[INFORMATION GIVEN]

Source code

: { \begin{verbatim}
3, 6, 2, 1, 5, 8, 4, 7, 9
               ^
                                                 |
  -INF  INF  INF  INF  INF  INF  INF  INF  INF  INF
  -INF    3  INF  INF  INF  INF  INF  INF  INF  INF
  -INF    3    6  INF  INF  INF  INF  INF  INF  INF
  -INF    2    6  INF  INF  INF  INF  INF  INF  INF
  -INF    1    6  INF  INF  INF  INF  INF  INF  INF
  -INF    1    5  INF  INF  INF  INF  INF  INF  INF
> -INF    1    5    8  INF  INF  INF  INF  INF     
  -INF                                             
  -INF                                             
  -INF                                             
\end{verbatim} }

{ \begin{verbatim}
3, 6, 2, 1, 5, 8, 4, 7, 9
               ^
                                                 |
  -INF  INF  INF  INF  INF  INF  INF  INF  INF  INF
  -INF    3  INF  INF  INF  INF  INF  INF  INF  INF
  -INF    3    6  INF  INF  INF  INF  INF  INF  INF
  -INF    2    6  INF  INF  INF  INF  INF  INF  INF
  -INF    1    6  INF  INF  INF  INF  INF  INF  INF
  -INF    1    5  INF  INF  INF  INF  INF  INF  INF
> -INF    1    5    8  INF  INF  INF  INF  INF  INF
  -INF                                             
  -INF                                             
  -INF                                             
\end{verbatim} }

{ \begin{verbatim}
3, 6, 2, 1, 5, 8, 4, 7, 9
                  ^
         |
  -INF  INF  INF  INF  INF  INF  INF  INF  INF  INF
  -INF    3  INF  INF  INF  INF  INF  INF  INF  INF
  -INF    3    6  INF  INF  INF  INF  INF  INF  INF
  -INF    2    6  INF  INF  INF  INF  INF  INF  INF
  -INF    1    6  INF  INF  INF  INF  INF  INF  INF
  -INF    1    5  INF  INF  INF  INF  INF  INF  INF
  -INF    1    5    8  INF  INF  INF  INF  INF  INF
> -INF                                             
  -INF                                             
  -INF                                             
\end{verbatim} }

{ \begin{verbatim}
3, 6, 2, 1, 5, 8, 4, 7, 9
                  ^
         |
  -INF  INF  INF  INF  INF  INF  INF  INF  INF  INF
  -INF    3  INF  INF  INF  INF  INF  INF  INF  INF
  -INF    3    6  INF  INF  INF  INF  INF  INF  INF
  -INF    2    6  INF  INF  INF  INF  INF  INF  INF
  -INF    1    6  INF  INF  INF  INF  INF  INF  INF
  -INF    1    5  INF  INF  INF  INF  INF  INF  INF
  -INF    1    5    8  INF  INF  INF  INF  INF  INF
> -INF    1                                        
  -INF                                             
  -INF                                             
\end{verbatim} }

[/INFORMATION GIVEN]

§ WHAT IS BEING ASKED
From the data above, extract every line in its exact form.

§ ANSWER SECTION
Source code

: { \begin{verbatim}
3, 6, 2, 1, 5, 8, 4, 7, 9
               ^
                                                 |
  -INF  INF  INF  INF  INF  INF  INF  INF  INF  INF
  -INF    3  INF  INF  INF  INF  INF  INF  INF  INF
  -INF    3    6  INF  INF  INF  INF  INF  INF  INF
  -INF    2    6  INF  INF  INF  INF  INF  INF  INF
  -INF    1    6  INF  INF  INF  INF  INF  INF  INF
  -INF    1    5  INF  INF  INF  INF  INF  INF  INF
> -INF    1    5    8  INF  INF  INF  INF  INF     
  -INF                                             
  -INF                                             
  -INF                                             
\end{verbatim} }

{ \begin{verbatim}
3, 6, 2, 1, 5, 8, 4, 7, 9
               ^
                                                 |
  -INF  INF  INF  INF  INF  INF  INF  INF  INF  INF
  -INF    3  INF  INF  INF  INF  INF  INF  INF  INF
  -INF    3    6  INF  INF  INF  INF  INF  INF  INF
  -INF    2    6  INF  INF  INF  INF  INF  INF  INF
  -INF    1    6  INF  INF  INF  INF  INF  INF  INF
  -INF    1    5  INF  INF  INF  INF  INF  INF  INF
> -INF    1    5    8  INF  INF  INF  INF  INF  INF
  -INF                                             
  -INF                                             
  -INF                                             
\end{verbatim} }

{ \begin{verbatim}
3, 6, 2, 1, 5, 8, 4, 7, 9
                  ^
         |
  -INF  INF  INF  INF  INF  INF  INF  INF  INF  INF
  -INF    3  INF  INF  INF  INF  INF  INF  INF  INF
  -INF    3    6  INF  INF  INF  INF  INF  INF  INF
  -INF    2    6  INF  INF  INF  INF  INF  INF  INF
  -INF    1    6  INF  INF  INF  INF  INF  INF  INF
  -INF    1    5  INF  INF  INF  INF  INF  INF  INF
  -INF    1    5    8  INF  INF  INF  INF  INF  INF
> -INF                                             
  -INF                                             
  -INF                                             
\end{verbatim} }

{ \begin{verbatim}
3, 6, 2, 1, 5, 8, 4, 7, 9
                  ^
         |
  -INF  INF  INF  INF  INF  INF  INF  INF  INF  INF
  -INF    3  INF  INF  INF  INF  INF  INF  INF  INF
  -INF    3    6  INF  INF  INF  INF  INF  INF  INF
  -INF    2    6  INF  INF  INF  INF  INF  INF  INF
  -INF    1    6  INF  INF  INF  INF  INF  INF  INF
  -INF    1    5  INF  INF  INF  INF  INF  INF  INF
  -INF    1    5    8  INF  INF  INF  INF  INF  INF
> -INF    1                                        
  -INF                                             
  -INF                                             
\end{verbatim} }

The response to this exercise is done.